Record set:
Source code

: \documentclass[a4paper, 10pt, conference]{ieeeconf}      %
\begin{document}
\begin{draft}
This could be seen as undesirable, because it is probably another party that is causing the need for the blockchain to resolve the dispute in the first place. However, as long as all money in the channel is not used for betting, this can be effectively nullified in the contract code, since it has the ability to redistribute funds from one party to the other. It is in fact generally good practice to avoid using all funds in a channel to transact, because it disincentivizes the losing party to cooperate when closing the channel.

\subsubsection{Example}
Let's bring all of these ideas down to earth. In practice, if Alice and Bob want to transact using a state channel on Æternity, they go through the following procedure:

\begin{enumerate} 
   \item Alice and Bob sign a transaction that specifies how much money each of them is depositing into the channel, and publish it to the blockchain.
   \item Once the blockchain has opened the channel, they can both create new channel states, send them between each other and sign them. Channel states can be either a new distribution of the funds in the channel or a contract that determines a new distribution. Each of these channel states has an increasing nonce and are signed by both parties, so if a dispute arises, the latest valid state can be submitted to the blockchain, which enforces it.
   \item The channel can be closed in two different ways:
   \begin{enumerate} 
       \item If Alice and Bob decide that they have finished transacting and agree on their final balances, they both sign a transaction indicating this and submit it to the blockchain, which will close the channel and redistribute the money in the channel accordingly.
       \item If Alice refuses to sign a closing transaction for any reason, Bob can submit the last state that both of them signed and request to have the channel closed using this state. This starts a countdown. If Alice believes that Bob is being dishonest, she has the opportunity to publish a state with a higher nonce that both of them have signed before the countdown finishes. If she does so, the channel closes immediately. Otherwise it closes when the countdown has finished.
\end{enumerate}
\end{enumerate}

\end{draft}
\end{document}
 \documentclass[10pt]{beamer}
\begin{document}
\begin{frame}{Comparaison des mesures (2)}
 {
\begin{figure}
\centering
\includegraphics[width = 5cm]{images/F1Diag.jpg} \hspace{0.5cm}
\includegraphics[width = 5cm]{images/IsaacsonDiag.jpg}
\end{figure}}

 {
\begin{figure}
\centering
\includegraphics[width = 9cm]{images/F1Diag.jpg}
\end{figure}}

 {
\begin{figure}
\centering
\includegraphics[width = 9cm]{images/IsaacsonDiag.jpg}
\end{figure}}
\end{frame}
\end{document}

Required work: Reproduce, word for word and in full, only the lines above that start at the line with "Let's bring all" and run through the line with "the channel accordingly.", both ends included.

The answer:
Let's bring all of these ideas down to earth. In practice, if Alice and Bob want to transact using a state channel on Æternity, they go through the following procedure:

\begin{enumerate} 
   \item Alice and Bob sign a transaction that specifies how much money each of them is depositing into the channel, and publish it to the blockchain.
   \item Once the blockchain has opened the channel, they can both create new channel states, send them between each other and sign them. Channel states can be either a new distribution of the funds in the channel or a contract that determines a new distribution. Each of these channel states has an increasing nonce and are signed by both parties, so if a dispute arises, the latest valid state can be submitted to the blockchain, which enforces it.
   \item The channel can be closed in two different ways:
   \begin{enumerate} 
       \item If Alice and Bob decide that they have finished transacting and agree on their final balances, they both sign a transaction indicating this and submit it to the blockchain, which will close the channel and redistribute the money in the channel accordingly.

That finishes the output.